Billionaire Oleg Deripaska’s EuroSibEnergo, Russia’s second-largest hydropower producer, will delay a planned Hong Kong share sale as it seeks to bring in a strategic investor, two people familiar with the matter said Monday.
The company will postpone the initial public offering until the start of next year as the proposed investor awaits government approval to proceed, the people said, declining to be identified because the talks are private. Earlier today, EuroSibEnergo announced a joint venture with China Yangtze Power in Siberia and Russia’s Far East.
Deripaska is seeking $1.5 billion from selling about 25 percent of EuroSibEnergo’s stock, adding to the $2.2 billion raised by his United Company RusAl in a Hong Kong share sale in January, Russia’s biggest IPO this year. Aluminum maker RusAl, whose listing was the first by a Russian company in the Chinese city, has since dropped 10 percent.
Andrei Petrushin, a spokesman at EN+ Group, Deripaska’s holding company for EuroSibEnergo and his 48 percent stake in RusAl, declined to comment. Lou Jian, Yangtze Power’s Beijing-based secretary, couldn’t immediately be reached.

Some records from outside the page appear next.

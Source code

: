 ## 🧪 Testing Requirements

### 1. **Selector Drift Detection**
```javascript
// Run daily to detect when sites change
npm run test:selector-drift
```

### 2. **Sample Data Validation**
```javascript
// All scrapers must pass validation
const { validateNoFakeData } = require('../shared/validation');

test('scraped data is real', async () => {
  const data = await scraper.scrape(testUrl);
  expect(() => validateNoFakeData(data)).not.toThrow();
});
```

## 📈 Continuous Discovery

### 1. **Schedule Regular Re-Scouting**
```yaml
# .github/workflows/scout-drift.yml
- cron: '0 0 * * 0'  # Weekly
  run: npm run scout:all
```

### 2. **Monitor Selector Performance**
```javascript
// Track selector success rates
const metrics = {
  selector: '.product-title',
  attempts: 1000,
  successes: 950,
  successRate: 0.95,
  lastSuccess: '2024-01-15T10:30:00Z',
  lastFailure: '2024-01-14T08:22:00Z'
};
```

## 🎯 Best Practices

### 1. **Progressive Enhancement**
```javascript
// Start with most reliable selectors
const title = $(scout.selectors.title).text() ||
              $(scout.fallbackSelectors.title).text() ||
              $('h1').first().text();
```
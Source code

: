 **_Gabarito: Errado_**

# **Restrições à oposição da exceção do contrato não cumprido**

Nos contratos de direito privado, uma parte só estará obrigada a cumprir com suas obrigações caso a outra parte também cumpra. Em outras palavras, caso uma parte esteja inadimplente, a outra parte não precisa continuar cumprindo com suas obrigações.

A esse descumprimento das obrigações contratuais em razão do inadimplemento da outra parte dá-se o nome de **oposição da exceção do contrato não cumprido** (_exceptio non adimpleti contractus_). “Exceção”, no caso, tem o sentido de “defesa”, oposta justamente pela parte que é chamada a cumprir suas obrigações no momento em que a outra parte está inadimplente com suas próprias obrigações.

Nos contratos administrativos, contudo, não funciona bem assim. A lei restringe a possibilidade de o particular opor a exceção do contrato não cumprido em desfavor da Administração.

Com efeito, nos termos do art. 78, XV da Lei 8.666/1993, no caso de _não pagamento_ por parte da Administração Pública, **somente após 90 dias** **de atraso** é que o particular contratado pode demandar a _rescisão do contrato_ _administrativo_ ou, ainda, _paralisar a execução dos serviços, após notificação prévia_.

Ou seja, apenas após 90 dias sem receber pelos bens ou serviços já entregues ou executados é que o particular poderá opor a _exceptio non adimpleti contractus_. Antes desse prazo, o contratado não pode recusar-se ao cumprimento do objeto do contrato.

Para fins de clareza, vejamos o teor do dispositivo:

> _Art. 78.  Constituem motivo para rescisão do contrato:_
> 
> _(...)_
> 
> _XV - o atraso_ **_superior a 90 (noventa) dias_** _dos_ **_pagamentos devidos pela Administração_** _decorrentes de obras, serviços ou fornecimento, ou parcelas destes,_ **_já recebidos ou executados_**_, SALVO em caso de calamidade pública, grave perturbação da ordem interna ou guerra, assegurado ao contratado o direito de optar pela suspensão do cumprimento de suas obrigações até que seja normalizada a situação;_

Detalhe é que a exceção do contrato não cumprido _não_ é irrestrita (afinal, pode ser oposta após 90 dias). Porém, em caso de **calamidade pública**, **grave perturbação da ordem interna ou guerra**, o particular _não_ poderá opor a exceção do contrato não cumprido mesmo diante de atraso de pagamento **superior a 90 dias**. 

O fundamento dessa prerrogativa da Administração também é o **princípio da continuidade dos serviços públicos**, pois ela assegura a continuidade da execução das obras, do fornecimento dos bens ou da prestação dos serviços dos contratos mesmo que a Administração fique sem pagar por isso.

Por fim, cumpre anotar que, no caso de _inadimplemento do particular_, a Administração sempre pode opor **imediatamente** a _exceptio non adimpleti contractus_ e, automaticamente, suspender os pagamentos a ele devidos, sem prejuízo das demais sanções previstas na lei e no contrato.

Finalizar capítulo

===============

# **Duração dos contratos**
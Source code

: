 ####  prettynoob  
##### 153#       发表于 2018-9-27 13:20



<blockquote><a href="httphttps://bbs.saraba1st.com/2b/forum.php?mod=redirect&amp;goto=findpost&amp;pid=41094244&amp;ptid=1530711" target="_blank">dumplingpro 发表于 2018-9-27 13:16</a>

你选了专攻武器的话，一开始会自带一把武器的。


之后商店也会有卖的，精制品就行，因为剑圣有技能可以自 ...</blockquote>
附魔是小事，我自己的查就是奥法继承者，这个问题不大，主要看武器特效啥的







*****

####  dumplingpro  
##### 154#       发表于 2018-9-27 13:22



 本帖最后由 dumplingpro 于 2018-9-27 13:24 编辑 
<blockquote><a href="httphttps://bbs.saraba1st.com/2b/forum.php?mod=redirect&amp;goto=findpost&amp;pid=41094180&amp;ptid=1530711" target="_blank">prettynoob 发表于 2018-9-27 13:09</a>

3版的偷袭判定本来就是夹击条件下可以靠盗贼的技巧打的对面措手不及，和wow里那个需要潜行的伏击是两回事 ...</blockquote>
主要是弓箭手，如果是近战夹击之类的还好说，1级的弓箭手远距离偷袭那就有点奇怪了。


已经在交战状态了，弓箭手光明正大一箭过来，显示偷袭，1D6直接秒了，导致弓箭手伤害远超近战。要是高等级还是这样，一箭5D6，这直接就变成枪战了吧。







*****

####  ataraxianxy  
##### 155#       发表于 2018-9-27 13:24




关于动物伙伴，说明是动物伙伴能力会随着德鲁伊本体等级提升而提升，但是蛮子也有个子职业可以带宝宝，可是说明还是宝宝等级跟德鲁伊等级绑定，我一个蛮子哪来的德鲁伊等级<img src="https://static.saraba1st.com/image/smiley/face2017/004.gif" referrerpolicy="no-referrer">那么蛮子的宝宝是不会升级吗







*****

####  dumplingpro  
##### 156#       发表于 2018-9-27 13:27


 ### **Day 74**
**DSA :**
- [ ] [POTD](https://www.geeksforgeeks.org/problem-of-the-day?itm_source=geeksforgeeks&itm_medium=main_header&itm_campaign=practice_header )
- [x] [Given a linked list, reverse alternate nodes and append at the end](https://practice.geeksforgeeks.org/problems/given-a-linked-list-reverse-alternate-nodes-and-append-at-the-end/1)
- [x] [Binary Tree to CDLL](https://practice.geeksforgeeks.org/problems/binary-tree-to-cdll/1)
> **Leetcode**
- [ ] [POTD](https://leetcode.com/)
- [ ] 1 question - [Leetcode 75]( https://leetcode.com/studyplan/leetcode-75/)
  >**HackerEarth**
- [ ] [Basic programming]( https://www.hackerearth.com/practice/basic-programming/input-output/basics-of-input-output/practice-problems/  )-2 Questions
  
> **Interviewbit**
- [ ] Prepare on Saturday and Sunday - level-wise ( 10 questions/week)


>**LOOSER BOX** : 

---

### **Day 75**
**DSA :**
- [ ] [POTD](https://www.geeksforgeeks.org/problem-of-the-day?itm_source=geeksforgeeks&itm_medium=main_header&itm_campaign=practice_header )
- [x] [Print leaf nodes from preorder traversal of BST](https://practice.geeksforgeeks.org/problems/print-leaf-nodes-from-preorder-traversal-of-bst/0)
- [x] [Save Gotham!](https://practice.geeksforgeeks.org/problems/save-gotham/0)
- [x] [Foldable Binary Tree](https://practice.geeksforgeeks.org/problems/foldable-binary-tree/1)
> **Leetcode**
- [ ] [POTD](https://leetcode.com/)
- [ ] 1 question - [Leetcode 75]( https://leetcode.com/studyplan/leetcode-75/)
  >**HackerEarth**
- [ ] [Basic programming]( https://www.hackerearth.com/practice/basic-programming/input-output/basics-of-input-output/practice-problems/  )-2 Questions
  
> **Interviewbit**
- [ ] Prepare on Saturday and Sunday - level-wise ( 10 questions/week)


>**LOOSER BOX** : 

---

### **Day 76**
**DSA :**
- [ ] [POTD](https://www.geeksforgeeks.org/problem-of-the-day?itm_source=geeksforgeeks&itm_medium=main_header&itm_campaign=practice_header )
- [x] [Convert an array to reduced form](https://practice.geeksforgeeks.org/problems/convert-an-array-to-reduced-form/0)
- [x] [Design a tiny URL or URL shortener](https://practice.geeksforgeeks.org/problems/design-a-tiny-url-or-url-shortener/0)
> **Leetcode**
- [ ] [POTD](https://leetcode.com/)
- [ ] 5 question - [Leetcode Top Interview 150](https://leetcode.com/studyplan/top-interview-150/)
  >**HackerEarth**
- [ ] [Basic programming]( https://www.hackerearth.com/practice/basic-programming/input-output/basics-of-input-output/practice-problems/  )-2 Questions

A delay by EuroSibEnergo would follow moves by Bluestar Adisseo Nutrition Group and a unit of China Datang Corporation to withdraw or postpone $2.6 billion of Hong Kong share offerings after Asian stock markets declined. The delay in EuroSib’s case isn’t a result of market conditions, the two people said.
EuroSibEnergo and China Yangtze plan to build 10,000 megawatts of hydro and thermal power generation capacity, the Russian company said in a statement. The joint venture will export some of the electricity to China, with Yangtze due to arrange project financing via Chinese lenders, it said.
Companies in Hong Kong, Asia’s third-biggest stock market, have raised a record $49 billion from IPOs this year as investors seek to benefit from growth in the region, according to data compiled by Bloomberg that include overallotment shares.
Getting overseas natural-resource producers to list is part of Hong Kong Exchanges & Clearing’s strategy to broaden offerings away from Chinese companies. Mainland stocks accounted for 46 percent of the HK$20.6 trillion ($2.66 trillion) capitalization of Hong Kong’s Main Board at the end of October, exchange data show.
Proceeds from EuroSibEnergo’s sale will help repay debt, buy assets and add capacity, a person familiar with the plans said in August. An analyst at BOC International Holdings, one of the IPO’s underwriters, valued the company at $4.1 billion to $5.3 billion.
EuroSibEnergo, which has about $1.5 billion in borrowings, sells more than half its electricity to Moscow-based RusAl. The hydro utility, whose largest domestic competitor is RusHydro, produces more than 8 percent of the nation’s power, according to a statement on the company’s web site.
Deutsche Bank, Bank of America Merrill Lynch, Credit Suisse Group, VTB Capital and Renaissance Capital are among the other banks helping manage the IPO.
EuroSibEnergo’s sales last year exceeded 76.2 billion rubles ($2.43 billion), the company said Feb. 4. Its power plants have a combined capacity of 19.5 gigawatts, located mainly in parts of Russia near Mongolia and China, according to its web site.